Jakarta,30 Maret 2010. Ada satu pertanyaan datang dari keinginan menjadi seorang wasit tenis, karena seperti yang sering saya kemukakan kalau wasit adalah salah satu profesi yang terhormat dan cukup menjanjikan dikemudian hari. Tetapi harus diakui sekali sangat amat sedikit petenis yang berkeinginan menjadi wasit. Entah apa alasannya tetapi ada juga di Indonesia yang telah terjun menjadi wasit. Mayoritas wasit di Indonesia bukan berasal dari petenis aktip sejak yunior sampai senior.
Kenapa demikian , cukup menjanjikan dikemudian hari., kok tidak ada peminatnya. Bagi yang senang bepergian keluar kota mengenal berbagai kota bahkan negara selain jadi petenis tentunya wasitlah yang dapat dipakai sebagai lahannya. Ini hampir sama dengan petenis, yang untuk meningkatkan prestasinya tentunya harus sering try out keluar dari kotanya sendiri. Bedanya dengan wasit, dimana sama sama keluar kota tetapi petenis harus bayar sendiri, sedangkan wasit kebalikannya. Seluruh transportasi mauipun akomodasi ditanggung penyelenggara.
Saya sendiri kalau dari dulu mau jadi wasit, bisa saja saya lakukan tetapi saya lebi konsentrasi sebagai penyelenggara. Padahal yang digeluti saat itu sampai sekarang adalah peraturan peraturan pertandingan yang sebenarnya lahan wasit tersebut. Jadi saat ini paling sedikit lebih banyak tahu dari pada petenisnya sendiri masalah peraturan peraturan pertandingan.
Wasit, dilakoni bukan hanya masalah teori tentang peraturan, karena yang lebih penting adalah bagaimana menghadapi setiap perilaku petenis didalam lapangan, karena banyak tipu tipuan petenis yang tidak diketahui oleh wasit jika minim pengalaman.

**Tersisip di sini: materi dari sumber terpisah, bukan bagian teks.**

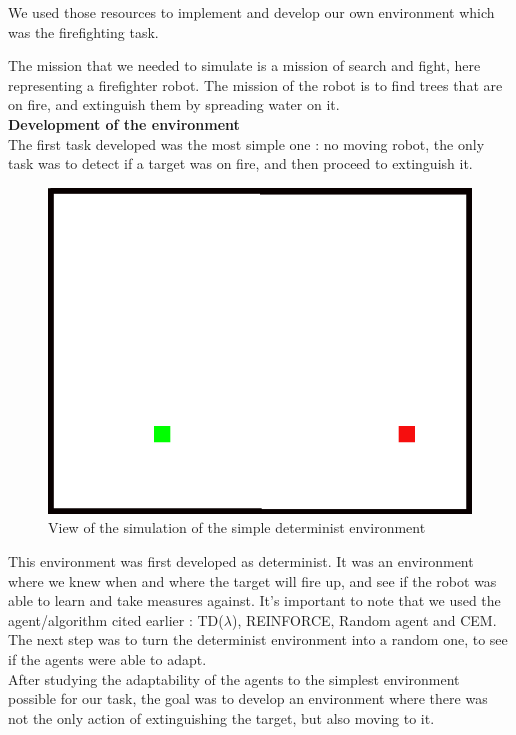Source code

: \documentclass[conference]{IEEEtran}
\begin{document}
We used those resources to implement and develop our own environment which was the firefighting task.

The mission that we needed to simulate is a mission of search and fight, here representing a firefighter robot. The mission of the robot is to find trees that are on fire, and extinguish them by spreading water on it.\\

\textbf{Development of the environment}\\

The first task developed was the most simple one : no moving robot, the only task was to detect if a target was on fire, and then proceed to extinguish it.\\

\begin{figure}
  \includegraphics[scale = 0.4]{images/1Dultrasimple.png}
  \caption{View of the simulation of the simple determinist environment}
  \label{fig:my-figure}
\end{figure}

This environment was first developed as determinist. It was an environment where we knew when and where the target will fire up, and see if the robot was able to learn and take measures against.
It's important to note that we used the agent/algorithm cited earlier : TD($\lambda$), REINFORCE, Random agent and CEM.\\
The next step was to turn the determinist environment into a random one, to see if the agents were able to adapt.\\
After studying the adaptability of the agents to the simplest environment possible for our task, the goal was to develop an environment where there was not the only action of extinguishing the target, but also moving to it.\\
\end{document}
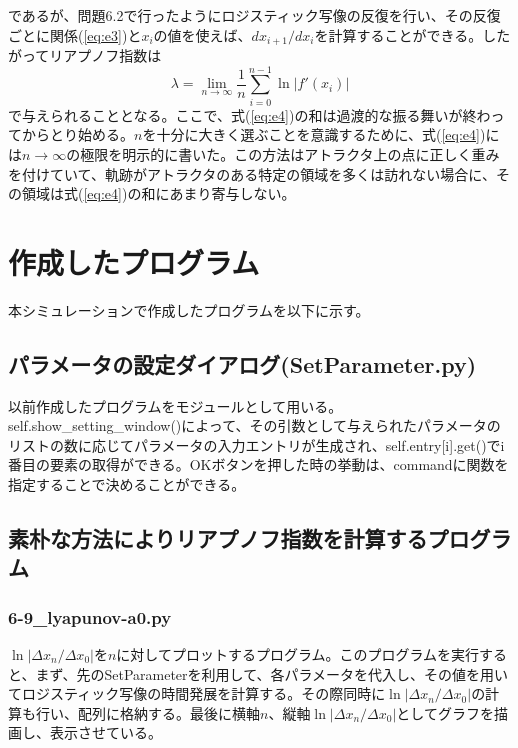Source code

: \documentclass{jsarticle}
\begin{document}
        であるが、問題6.2で行ったようにロジスティック写像の反復を行い、その反復ごとに関係(\ref{eq:e3})と$x_{i}$の値を使えば、$dx_{i+1}/dx_{i}$を計算することができる。したがってリアプノフ指数は
        \begin{equation}
            \lambda = \lim_{n \rightarrow \infty} \frac{1}{n} \sum_{i=0}^{n-1} \ln | f'(x_{i}) |
            \label{eq:e4}
        \end{equation}
        で与えられることとなる。ここで、式(\ref{eq:e4})の和は過渡的な振る舞いが終わってからとり始める。$n$を十分に大きく選ぶことを意識するために、式(\ref{eq:e4})には$n \rightarrow \infty$の極限を明示的に書いた。この方法はアトラクタ上の点に正しく重みを付けていて、軌跡がアトラクタのある特定の領域を多くは訪れない場合に、その領域は式(\ref{eq:e4})の和にあまり寄与しない。
        

    \section{作成したプログラム}
        本シミュレーションで作成したプログラムを以下に示す。
    
    
        \subsection{パラメータの設定ダイアログ(SetParameter.py)}
            以前作成したプログラムをモジュールとして用いる。self.show\_setting\_window()によって、その引数として与えられたパラメータのリストの数に応じてパラメータの入力エントリが生成され、self.entry[i].get()でi番目の要素の取得ができる。OKボタンを押した時の挙動は、commandに関数を指定することで決めることができる。
            
        \subsection{素朴な方法によりリアプノフ指数を計算するプログラム}
            
            \subsubsection{6-9\_lyapunov-a0.py}
            $\ln |\Delta x_{n} / \Delta x_{0}|$を$n$に対してプロットするプログラム。このプログラムを実行すると、まず、先のSetParameterを利用して、各パラメータを代入し、その値を用いてロジスティック写像の時間発展を計算する。その際同時に$\ln |\Delta x_{n} / \Delta x_{0}|$の計算も行い、配列に格納する。最後に横軸$n$、縦軸$\ln |\Delta x_{n} / \Delta x_{0}|$としてグラフを描画し、表示させている。
            
\end{document}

Peraturan tenis tidak banyak berubah, tetapi contoh kasus yang harus banyak dipelajari baik melalui literatur ataupun secara mondeling bisa berdiskusi dengan seniornya. Hal yang sama juga jika jadi Referee suatu turnamen karena lebih banyak menunjukkan keramah tamahan kepada petenis maupun masyarakat tenis.
Jika ingin jadi wasit, harus melalui beberapa tahapan. Mulai dari wasit daerah, kemudian wasit nasional, dan akhirnya wasit internasional yang juga banyak tahap tahapannya. Kegiatan turnamen itu didaerah daerah cukup banyak, dibandingkan dengan turnamen diakui Pelti masih lebih banyak turnamen bukan diakui Pelti.
Banyak permintaan daerah tentang penataran wasit karena ada kegiatan seperti Pekan Olahraga Daerah atau Provinsi yang setiap Provinsi selalu adakan nenjelabng Pekan Olahraga Nasional.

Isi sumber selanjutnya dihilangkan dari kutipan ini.